Robert Jago, a member of the Kwantlen First Nation and Nooksack Indian Tribe, has asserted: “The modern fight to reclaim land began with the 1974 Ojibway occupation of Anicinabe Park near Kenora, Ontario.”

On the 40th anniversary of the occupation, Lorraine Major, one of the people who occupied the park, commented: “In the [Treaty 3] area, there are not very many people who even know about the occupation. It’s not something that’s talked about. It’s not in our history. There’s very little knowledge about what happened.”

What happened that summer?

It has been noted that occupation “began in mid-July and lasted until late August.” Another article specifies that it lasted 39 days. Linda Finlayson, who visited the park during the occupation, has written: “The police in Kenora gave the Native Youth in Anicinabe Park a deadline to evacuate the park. Several youth left before this deadline. These youth went to court August 17.”

On August 19, 1974, the New York Times reported: “For a month, armed Ojibway militants have occupied a 14‐acre park in the resort town of Kenora in northwestern Ontario to call attention to long‐standing grievances against the white authorities.”
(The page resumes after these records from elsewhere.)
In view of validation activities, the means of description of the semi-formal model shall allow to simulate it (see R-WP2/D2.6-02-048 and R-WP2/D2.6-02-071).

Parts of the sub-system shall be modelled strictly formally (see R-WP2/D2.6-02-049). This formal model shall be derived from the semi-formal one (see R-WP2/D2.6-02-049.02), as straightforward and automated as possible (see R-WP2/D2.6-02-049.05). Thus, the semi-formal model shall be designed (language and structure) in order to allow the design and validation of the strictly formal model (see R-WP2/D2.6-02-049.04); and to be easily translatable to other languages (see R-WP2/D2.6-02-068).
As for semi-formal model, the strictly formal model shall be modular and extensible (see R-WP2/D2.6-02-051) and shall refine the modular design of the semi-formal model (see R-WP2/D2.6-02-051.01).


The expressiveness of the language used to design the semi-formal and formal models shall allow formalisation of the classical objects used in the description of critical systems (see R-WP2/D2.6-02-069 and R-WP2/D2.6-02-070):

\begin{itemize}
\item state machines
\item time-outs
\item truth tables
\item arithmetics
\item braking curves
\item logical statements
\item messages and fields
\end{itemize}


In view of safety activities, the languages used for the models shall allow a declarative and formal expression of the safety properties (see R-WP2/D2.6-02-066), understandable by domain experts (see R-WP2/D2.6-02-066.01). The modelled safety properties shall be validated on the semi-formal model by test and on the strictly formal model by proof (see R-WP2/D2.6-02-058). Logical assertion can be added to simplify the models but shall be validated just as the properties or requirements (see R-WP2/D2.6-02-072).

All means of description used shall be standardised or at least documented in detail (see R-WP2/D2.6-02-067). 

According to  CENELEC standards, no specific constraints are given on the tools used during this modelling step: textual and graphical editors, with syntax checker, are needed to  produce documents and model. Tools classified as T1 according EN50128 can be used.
“The embattled Ojibway in Kenora Park, led by 24‐year‐old Louis Cameron, the head of the militant Ojibway Warriors Society, marked the new phase of their campaign yesterday by destroying a collection of firebombs in a clearing. They then placed eight rifles and handguns on a blanket and turned them over to Mayor James Davidson of Kenora at the barricaded entrance to the park. In return, the 80 young Indians were given a city permit to spend 10 days more in the park, which they had occupied since [July 22].”

That article adds: “The Ojibway say the park was Indian land sold illegally to the city of Kenora by the Department of Indian Affairs in 1959. The militants also demand social reforms for some 7,000 Indians, most of them impoverished, in Kenora and nearby reserves.”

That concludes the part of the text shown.